Do you have school age kids who are staying home alone this summer? If so, then my question for you is this: do you let them cook?
It’s been quite the epiphany that my parenting skills have been lacking here. How do I know? Because I remember my first summer staying home alone. My first lesson was how far in advance I needed to decide when I’d be hungry. My favorite lunch, Stouffer’s lasagna, took 50 minutes to heat in the oven. We didn’t own a microwave.
Let that sink in for a moment. We didn’t own a microwave. Do you realize what that meant? It meant I learned to cook at a young age. That’s right, I used the oven and stove top even when I was home alone. My own child hadn’t used those appliances with me around. We had some catching up to do.
So, what’s for lunch in the fridge?
There are still a lot of lunch options that don’t require cooking. Yogurt, fruit, cheese, raw veggies or salad mixes, deli meat, and sandwich spreads could suffice for the entire summer. It’s basically what mine eats for lunch every school day since he takes his, refusing to eat cafeteria food.
But, can he assemble a full balanced plate? I don’t want him snacking all day long. I want him sticking to a meal routine. So, I’ve found that he still needs prompting on how to do that.
We talk about what’s for lunch. I allow choices and a modicum of independence, but I also know that I’m not going to go grocery shopping every day. I want that full Monday fridge to last until Friday. So together we’ve practiced what a normal serving of several things looks like.

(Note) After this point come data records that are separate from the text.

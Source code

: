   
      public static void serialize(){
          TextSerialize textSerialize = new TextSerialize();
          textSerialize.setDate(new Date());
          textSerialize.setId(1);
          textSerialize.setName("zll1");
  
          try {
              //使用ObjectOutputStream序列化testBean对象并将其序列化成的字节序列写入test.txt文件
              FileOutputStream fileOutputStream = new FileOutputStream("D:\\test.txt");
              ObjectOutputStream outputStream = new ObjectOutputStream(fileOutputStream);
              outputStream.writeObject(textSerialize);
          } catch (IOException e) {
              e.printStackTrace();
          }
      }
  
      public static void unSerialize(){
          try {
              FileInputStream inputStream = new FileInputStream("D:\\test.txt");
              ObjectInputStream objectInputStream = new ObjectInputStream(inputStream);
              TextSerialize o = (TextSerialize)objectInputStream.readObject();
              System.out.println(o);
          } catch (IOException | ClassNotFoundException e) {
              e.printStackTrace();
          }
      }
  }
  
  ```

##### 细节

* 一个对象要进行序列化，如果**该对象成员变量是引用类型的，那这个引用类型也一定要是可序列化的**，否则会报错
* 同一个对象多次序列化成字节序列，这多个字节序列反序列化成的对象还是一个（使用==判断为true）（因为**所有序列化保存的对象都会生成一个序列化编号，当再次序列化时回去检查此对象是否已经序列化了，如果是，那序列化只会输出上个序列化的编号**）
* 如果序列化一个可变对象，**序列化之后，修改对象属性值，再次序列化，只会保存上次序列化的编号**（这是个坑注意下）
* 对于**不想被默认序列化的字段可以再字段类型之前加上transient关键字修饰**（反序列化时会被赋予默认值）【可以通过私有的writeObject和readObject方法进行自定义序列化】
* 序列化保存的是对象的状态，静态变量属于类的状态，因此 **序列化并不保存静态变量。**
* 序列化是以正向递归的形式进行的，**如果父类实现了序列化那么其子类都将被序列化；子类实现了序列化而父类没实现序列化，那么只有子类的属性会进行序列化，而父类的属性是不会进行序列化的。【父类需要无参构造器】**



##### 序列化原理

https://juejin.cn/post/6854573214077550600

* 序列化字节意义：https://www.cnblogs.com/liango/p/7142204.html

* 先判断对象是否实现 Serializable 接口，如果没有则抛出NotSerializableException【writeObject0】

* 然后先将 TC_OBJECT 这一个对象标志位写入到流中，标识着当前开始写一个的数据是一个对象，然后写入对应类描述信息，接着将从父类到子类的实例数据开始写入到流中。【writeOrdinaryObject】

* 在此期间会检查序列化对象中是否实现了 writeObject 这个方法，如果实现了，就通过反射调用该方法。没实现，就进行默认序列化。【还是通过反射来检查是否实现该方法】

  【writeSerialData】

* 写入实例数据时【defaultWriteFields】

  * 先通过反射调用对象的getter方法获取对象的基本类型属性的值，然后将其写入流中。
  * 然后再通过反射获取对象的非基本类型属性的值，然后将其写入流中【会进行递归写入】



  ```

PRACTICE: Nutritious combos and appropriate serving sizes
What can be microwaved?
Yes, we have one! I’m guessing that you do, too. The microwave opens a myriad of options for lunch. Do you refrigerate dinner leftovers? Be sure to separate into individual servings and you’re set. Do you allow/purchase frozen dinners? Voila. Give your child a budget and take them shopping for the week.
But the microwave allows for a bit more. I’m thinking mainly breakfast type meals here. A bowl of oatmeal with toppings or a bowl of grits with cheese and bacon bits makes for a great lunch at our house. And, your child can feel some sense of accomplishment with beginner cooking.
PRACTICE: What plates and bowls can go in the microwave vs the things are not microwavable. Typical reheating times for things they’ll want to eat. How to clean up a mess in the microwave.
What about the toaster?
The toaster is the next appliance I allow during home alone time. There’s something about a sandwich on toasted bread that makes it – well, if not better then at least different than the norm. Bagels are also better toasted in our family opinion. Be sure that your child can slice the bagel if the ones you buy are not pre sliced!
With the addition of this appliance to the can-use list, I added fire extinguisher know-how. Yes, you need a fire extinguisher in your kitchen.
PRACTICE: Toaster use, including advice on the time setter and how to safely pick up the hot bread when it’s done. Where the fire extinguisher is located and how to use it, along with some talk on when to use it and when to just get out. I’m not expecting a toaster fire, but I am married to a safety engineer.
What about the oven?
Look, I have a son and I’m not ever imagining coming home to box mix brownies fresh from the oven. (I was VERY young when I started making these and cookies!) But this could happen for you. You go ahead and teach yours how to measure water and oil and crack an egg (more on egg cracking later!) but for us, oven privileges mean heating that frozen pizza.
PRACTICE: Setting the oven temp and any calculations you do because of your own oven’s miscalibrations. (We set ours up to 50 degrees less than recipes state.) How to use the timer feature so you do not forget the oven is in use. How to safely get the hot food out of the oven. How to turn the oven off. Don’t laugh – you need to leave nothing out when you’re training a newbie to anything.
What about the stovetop?
This is the one that I left for last. We’re working on it. Seriously. This week my goal is to teach our son how to make his most requested breakfast/lunch dish – the egg sandwich. Success here and I’ll basically be finished.
With stovetop know how and confidence, he can also make a grilled cheese and a quesadilla. I’m quite aware that you can get one of those cute microwave omelet makers and simply place that omelet between two slices of bread, but I’m ready to go wild here.
Consider an electric frying pan if you are scared to give yours free reign with the stove top at first. But I’m going to tell you right now – learning to crack those eggs is going to be our own hardest task.
PRACTICE: Make two grilled cheese sandwiches together. Then, grab a can of tomato bisque soup, let your little darling practice popping the top, pouring into a pot and heating it! OR…
- toast two pieces of bread in the toaster,
- take them out safely without burning your fingers,
- put a slice of cheese in between the slices,
- place the sandwich on a microwavable plate,
- and heat until the cheese melts!
What are you teaching your child to cook? Do you let them cook when home alone?